В горнице было тепло, но все тупились к печке, только Басманов сидел отдельно, да Горенский за самым столом рассматривал трехаршинный Большой чертеж[52], составленный в Разрядном приказе по повелению царя еще к первому походу в Ливонию.

Челяднин мало знал Горенского: в его время тот не был даже окольничим и ни к каким думным делам не был причастен. Да и помимо Горенского в избе сидело несколько воевод, которых Челяднин вовсе не знал либо знал только понаслышке. Все они выдвинулись и посели на боярских и воеводских местах уже после того, как он был отставлен царем от управления думой и выпровожен из Москвы. Всем им немного было дела до него – ни радость, ни огорчения его приезд им не принес, – лишь любопытство светилось в их глазах. Хотелось поглядеть на знаменитого опальника, про которого всяк, знавший его, неизменно говорил что-нибудь необыкновенное, и всегда шепотком, с оглядкой, с утайкой и таким видом, будто больше оберегал его, чем себя.

Пронский, заметив, что Челяднин перестал слушать его, с обидой отступил от него и нарочно громко, чтоб показать ему свою обиду, сказал:

– Тут все други твои и приятели, боярин! А кто честью не дарен знать тебя, тех я тебе назову. Воевода Морозов!..

– Не трудись про меня говорить, князь Пронский, – смущенно вымолвил Морозов и поднялся с лавки. – Ведом я боярину… Год целый под ним в Смоленске был… Вторым воеводой. Здравия тебе, Иван Петрович! – поклонился Морозов. – С доброй дорогой и с честью тебя!
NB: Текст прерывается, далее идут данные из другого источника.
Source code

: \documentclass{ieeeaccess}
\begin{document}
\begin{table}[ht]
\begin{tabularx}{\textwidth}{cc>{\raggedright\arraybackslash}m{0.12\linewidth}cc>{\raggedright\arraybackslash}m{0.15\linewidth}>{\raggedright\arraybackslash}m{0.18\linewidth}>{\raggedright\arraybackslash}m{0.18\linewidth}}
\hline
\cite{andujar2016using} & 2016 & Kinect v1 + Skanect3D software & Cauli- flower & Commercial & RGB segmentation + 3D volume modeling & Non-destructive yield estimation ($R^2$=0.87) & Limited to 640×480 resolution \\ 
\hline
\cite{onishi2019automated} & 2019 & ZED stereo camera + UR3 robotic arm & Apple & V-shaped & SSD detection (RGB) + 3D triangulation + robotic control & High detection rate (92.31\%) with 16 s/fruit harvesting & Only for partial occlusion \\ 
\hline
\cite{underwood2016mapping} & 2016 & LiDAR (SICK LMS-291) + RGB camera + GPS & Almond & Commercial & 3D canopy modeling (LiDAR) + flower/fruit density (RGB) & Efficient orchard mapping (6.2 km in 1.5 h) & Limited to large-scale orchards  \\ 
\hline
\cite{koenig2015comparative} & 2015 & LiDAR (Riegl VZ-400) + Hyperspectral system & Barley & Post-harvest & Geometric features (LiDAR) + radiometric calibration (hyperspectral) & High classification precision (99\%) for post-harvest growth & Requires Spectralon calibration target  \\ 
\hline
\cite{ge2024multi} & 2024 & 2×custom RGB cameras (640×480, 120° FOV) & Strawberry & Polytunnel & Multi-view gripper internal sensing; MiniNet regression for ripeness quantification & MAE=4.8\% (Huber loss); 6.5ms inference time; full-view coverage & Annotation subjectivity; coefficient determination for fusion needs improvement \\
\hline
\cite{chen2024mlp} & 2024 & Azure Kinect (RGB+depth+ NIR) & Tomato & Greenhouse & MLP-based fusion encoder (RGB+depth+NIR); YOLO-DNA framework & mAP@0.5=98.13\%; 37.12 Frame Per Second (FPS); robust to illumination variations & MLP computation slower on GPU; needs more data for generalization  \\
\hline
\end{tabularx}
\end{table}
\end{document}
– Здравствуй, воевода, – ответил Челяднин. – Спасибо за доброе слово… Токмо дорога не добра, а честь не велика!

Серебряный, все это время стоявший позади Челяднина, негодующе хмыкнул. Откинув за спину полы шубы, он прошелся по горнице, приковав к себе взгляды, и стал у окна, принявшись внимательно смотреть в него, будто и вправду мог что-то увидеть сквозь его мутную, слегка прозрачную паволочень.

– Смоленские полки привел на подмогу, воевода? – спросил у Морозова Челяднин. – А на кого же Смоленск оставил?
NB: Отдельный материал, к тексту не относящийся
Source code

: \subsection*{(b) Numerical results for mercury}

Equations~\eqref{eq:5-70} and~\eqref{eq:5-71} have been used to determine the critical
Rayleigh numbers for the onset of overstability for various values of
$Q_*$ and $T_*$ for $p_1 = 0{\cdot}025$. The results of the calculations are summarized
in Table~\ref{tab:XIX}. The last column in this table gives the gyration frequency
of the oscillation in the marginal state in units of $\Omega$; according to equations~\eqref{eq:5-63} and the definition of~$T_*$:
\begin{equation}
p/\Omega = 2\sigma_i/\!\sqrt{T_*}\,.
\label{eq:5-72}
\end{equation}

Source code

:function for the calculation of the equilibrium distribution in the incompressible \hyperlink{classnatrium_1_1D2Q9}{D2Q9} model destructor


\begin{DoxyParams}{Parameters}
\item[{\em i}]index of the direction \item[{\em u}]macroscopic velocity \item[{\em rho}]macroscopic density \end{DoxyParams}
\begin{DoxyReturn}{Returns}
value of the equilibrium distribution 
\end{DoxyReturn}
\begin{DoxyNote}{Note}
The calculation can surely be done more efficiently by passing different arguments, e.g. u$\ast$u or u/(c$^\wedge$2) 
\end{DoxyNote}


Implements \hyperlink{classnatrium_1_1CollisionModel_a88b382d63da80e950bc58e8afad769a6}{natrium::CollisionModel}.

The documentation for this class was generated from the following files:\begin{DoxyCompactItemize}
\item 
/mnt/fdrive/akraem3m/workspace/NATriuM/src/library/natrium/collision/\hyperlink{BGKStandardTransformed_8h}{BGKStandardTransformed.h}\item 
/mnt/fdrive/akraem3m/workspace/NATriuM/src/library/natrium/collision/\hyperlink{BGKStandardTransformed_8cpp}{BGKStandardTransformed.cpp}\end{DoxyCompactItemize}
– В Смоленске Шеремет-меньшой…

– А большого почто нет с вами?

– Стар воевода, – неохотно ответил Пронский. – Хворобы одолели. А про Воротынского, поди, ведаешь? – тяжело добавил он.
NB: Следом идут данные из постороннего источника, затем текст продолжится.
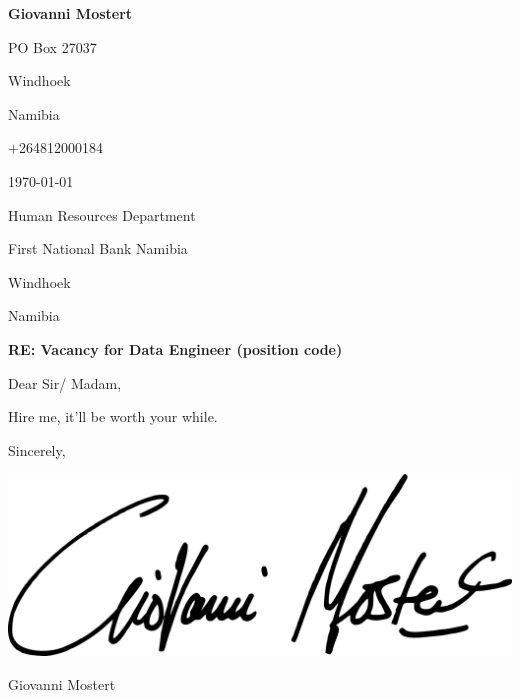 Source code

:\documentclass{article}
\begin{document}
\hspace*{0.75\linewidth}
\begin{minipage}{0.4\linewidth}
\textbf{Giovanni Mostert} \par
PO Box 27037 \par 
Windhoek \par
Namibia \par
$+$264812000184 \par \medskip
\today
\end{minipage}
\bigskip
\bigskip

\begin{minipage}{0.4\linewidth}
Human Resources Department \par
First National Bank Namibia \par
Windhoek \par
Namibia \par
\end{minipage}
\bigskip

\textbf{RE: Vacancy for Data Engineer (position code)}\par \bigskip \bigskip

Dear Sir/ Madam, \par \bigskip

Hire me, it'll be worth your while. \par \bigskip

Sincerely, \par \medskip

\includegraphics[height=2\baselineskip]{assets/signature} \par
Giovanni Mostert \par
\end{document}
– И про Бельского, и про Воротынского… Князь Курбский мне в Дерпте поведал.

На минуту установилось тяжелое молчание.

– Воеводу Бутурлина уж не ведаешь точно. Вот он – воевода Бутурлин! – указал Пронский на жидкобородого толстяка. – Стратиг сведомый и хитрый, как хорь! На Успенье[53] боярином стал.

Бутурлин поднялся с лавки, поклонился Челяднину.

– Токмаков, князь звенигородский! – указал на другого воеводу Пронский.

– Слыхал о тебе много славного, князь, – сказал Челяднин Токмакову. – Не по старческой докучливости, по удивлению хочу спросить: ужли сам, своими руками, старого магистра ливонского Фюрстенберга полонил?

– Кабы князь Курбский Феллина приступом не взял, како бы мне до магистра достать?

– Однако ж и ланд-маршал Филипп Белль был тобою взят! Рекут отменно храбр был маршал?

– Филипп Белль был первейший в Ливонии рыцарь, – спокойно сказал Токмаков. – И храбрости сатанинской! С пятью сотнями латников кинулся он на меня да на князя Барбашина, а у нас с князем двенадцать тысяч ратников. Хоть и врасплох напал на нас, да одолели мы его легко.

– Во всякой земле не без героя, – проговорил раздумчиво Челяднин. – Помнишь, Петр-князь, – обратился он к Серебряному, – казанского царевича Япанчу? Как дерзко он бился с нами! Из Казани ушел, чтоб покоя нам не давать! Сидит в засеке в лесу и ждет: явится на самой высокой градской веже знамя, и вот он уже скачет на наши полки, а из города – також… Отворят ворота, вывалят тысячей – и пошла резня. Япанча с одной стороны, казанцы с другой. Не погроми ты тогда, Петр-князь, Япанчу, гляди, и не добыли б мы Казани.

– Ужли удача Серебряного, а не воля и мудрость царя скорили нам царство татар? – неожиданно спросил молчавший досель Басманов.